What is required = Your task is to transcribe the data in full.

··· The records ···

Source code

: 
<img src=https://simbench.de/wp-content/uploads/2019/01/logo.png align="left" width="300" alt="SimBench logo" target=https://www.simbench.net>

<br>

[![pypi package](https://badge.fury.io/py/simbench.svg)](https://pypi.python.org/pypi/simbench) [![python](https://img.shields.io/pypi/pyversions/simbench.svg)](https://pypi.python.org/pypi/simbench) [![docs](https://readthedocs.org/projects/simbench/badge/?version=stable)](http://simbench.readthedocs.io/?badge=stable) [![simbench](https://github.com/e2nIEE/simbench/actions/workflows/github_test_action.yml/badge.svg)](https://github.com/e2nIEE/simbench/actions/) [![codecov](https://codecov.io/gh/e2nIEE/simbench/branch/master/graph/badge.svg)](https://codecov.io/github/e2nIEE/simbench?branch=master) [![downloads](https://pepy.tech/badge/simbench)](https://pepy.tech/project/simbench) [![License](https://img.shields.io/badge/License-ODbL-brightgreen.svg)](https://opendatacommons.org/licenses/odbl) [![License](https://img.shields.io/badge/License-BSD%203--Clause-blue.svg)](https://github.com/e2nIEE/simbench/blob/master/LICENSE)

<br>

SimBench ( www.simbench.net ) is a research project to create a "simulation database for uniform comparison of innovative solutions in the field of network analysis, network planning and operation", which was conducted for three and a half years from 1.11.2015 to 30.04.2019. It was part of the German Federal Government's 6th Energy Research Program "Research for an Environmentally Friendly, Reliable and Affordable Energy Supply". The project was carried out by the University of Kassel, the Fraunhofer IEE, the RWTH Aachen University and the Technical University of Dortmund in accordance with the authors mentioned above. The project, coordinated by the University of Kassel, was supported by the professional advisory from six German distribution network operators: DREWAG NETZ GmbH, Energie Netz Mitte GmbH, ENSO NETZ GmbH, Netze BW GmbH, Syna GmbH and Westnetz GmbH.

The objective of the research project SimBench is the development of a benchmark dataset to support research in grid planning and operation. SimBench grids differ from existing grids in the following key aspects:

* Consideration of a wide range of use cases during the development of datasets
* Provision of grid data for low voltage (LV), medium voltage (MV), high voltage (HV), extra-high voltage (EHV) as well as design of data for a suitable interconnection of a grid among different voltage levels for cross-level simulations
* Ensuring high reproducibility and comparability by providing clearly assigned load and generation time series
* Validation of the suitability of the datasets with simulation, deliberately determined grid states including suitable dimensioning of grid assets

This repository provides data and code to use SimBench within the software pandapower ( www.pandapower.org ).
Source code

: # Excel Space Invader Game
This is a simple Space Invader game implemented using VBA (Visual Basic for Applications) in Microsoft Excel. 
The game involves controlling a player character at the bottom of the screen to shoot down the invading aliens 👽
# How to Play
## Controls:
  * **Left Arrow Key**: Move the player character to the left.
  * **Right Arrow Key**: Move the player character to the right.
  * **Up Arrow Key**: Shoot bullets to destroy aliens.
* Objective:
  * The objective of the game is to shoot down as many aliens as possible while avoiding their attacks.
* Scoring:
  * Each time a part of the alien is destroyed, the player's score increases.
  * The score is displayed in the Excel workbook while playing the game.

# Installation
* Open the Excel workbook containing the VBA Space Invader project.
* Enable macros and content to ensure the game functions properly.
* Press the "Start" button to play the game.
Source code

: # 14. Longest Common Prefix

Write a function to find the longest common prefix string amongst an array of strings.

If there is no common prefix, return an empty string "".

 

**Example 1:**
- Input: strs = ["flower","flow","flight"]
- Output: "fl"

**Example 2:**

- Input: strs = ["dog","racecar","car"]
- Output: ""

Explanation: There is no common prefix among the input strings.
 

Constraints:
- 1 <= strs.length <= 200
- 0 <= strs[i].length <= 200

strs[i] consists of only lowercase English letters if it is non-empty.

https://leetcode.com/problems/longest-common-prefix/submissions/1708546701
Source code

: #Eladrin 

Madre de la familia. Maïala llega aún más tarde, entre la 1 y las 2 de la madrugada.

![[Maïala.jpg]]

···

Solution to this task =
Source code

: 
<img src=https://simbench.de/wp-content/uploads/2019/01/logo.png align="left" width="300" alt="SimBench logo" target=https://www.simbench.net>

<br>

[![pypi package](https://badge.fury.io/py/simbench.svg)](https://pypi.python.org/pypi/simbench) [![python](https://img.shields.io/pypi/pyversions/simbench.svg)](https://pypi.python.org/pypi/simbench) [![docs](https://readthedocs.org/projects/simbench/badge/?version=stable)](http://simbench.readthedocs.io/?badge=stable) [![simbench](https://github.com/e2nIEE/simbench/actions/workflows/github_test_action.yml/badge.svg)](https://github.com/e2nIEE/simbench/actions/) [![codecov](https://codecov.io/gh/e2nIEE/simbench/branch/master/graph/badge.svg)](https://codecov.io/github/e2nIEE/simbench?branch=master) [![downloads](https://pepy.tech/badge/simbench)](https://pepy.tech/project/simbench) [![License](https://img.shields.io/badge/License-ODbL-brightgreen.svg)](https://opendatacommons.org/licenses/odbl) [![License](https://img.shields.io/badge/License-BSD%203--Clause-blue.svg)](https://github.com/e2nIEE/simbench/blob/master/LICENSE)

<br>

SimBench ( www.simbench.net ) is a research project to create a "simulation database for uniform comparison of innovative solutions in the field of network analysis, network planning and operation", which was conducted for three and a half years from 1.11.2015 to 30.04.2019. It was part of the German Federal Government's 6th Energy Research Program "Research for an Environmentally Friendly, Reliable and Affordable Energy Supply". The project was carried out by the University of Kassel, the Fraunhofer IEE, the RWTH Aachen University and the Technical University of Dortmund in accordance with the authors mentioned above. The project, coordinated by the University of Kassel, was supported by the professional advisory from six German distribution network operators: DREWAG NETZ GmbH, Energie Netz Mitte GmbH, ENSO NETZ GmbH, Netze BW GmbH, Syna GmbH and Westnetz GmbH.

The objective of the research project SimBench is the development of a benchmark dataset to support research in grid planning and operation. SimBench grids differ from existing grids in the following key aspects:

* Consideration of a wide range of use cases during the development of datasets
* Provision of grid data for low voltage (LV), medium voltage (MV), high voltage (HV), extra-high voltage (EHV) as well as design of data for a suitable interconnection of a grid among different voltage levels for cross-level simulations
* Ensuring high reproducibility and comparability by providing clearly assigned load and generation time series
* Validation of the suitability of the datasets with simulation, deliberately determined grid states including suitable dimensioning of grid assets

This repository provides data and code to use SimBench within the software pandapower ( www.pandapower.org ).
Source code

: # Excel Space Invader Game
This is a simple Space Invader game implemented using VBA (Visual Basic for Applications) in Microsoft Excel. 
The game involves controlling a player character at the bottom of the screen to shoot down the invading aliens 👽
# How to Play
## Controls:
  * **Left Arrow Key**: Move the player character to the left.
  * **Right Arrow Key**: Move the player character to the right.
  * **Up Arrow Key**: Shoot bullets to destroy aliens.
* Objective:
  * The objective of the game is to shoot down as many aliens as possible while avoiding their attacks.
* Scoring:
  * Each time a part of the alien is destroyed, the player's score increases.
  * The score is displayed in the Excel workbook while playing the game.

# Installation
* Open the Excel workbook containing the VBA Space Invader project.
* Enable macros and content to ensure the game functions properly.
* Press the "Start" button to play the game.
Source code

: # 14. Longest Common Prefix

Write a function to find the longest common prefix string amongst an array of strings.

If there is no common prefix, return an empty string "".

 

**Example 1:**
- Input: strs = ["flower","flow","flight"]
- Output: "fl"

**Example 2:**

- Input: strs = ["dog","racecar","car"]
- Output: ""

Explanation: There is no common prefix among the input strings.
 

Constraints:
- 1 <= strs.length <= 200
- 0 <= strs[i].length <= 200

strs[i] consists of only lowercase English letters if it is non-empty.

https://leetcode.com/problems/longest-common-prefix/submissions/1708546701
Source code

: #Eladrin 

Madre de la familia. Maïala llega aún más tarde, entre la 1 y las 2 de la madrugada.

![[Maïala.jpg]]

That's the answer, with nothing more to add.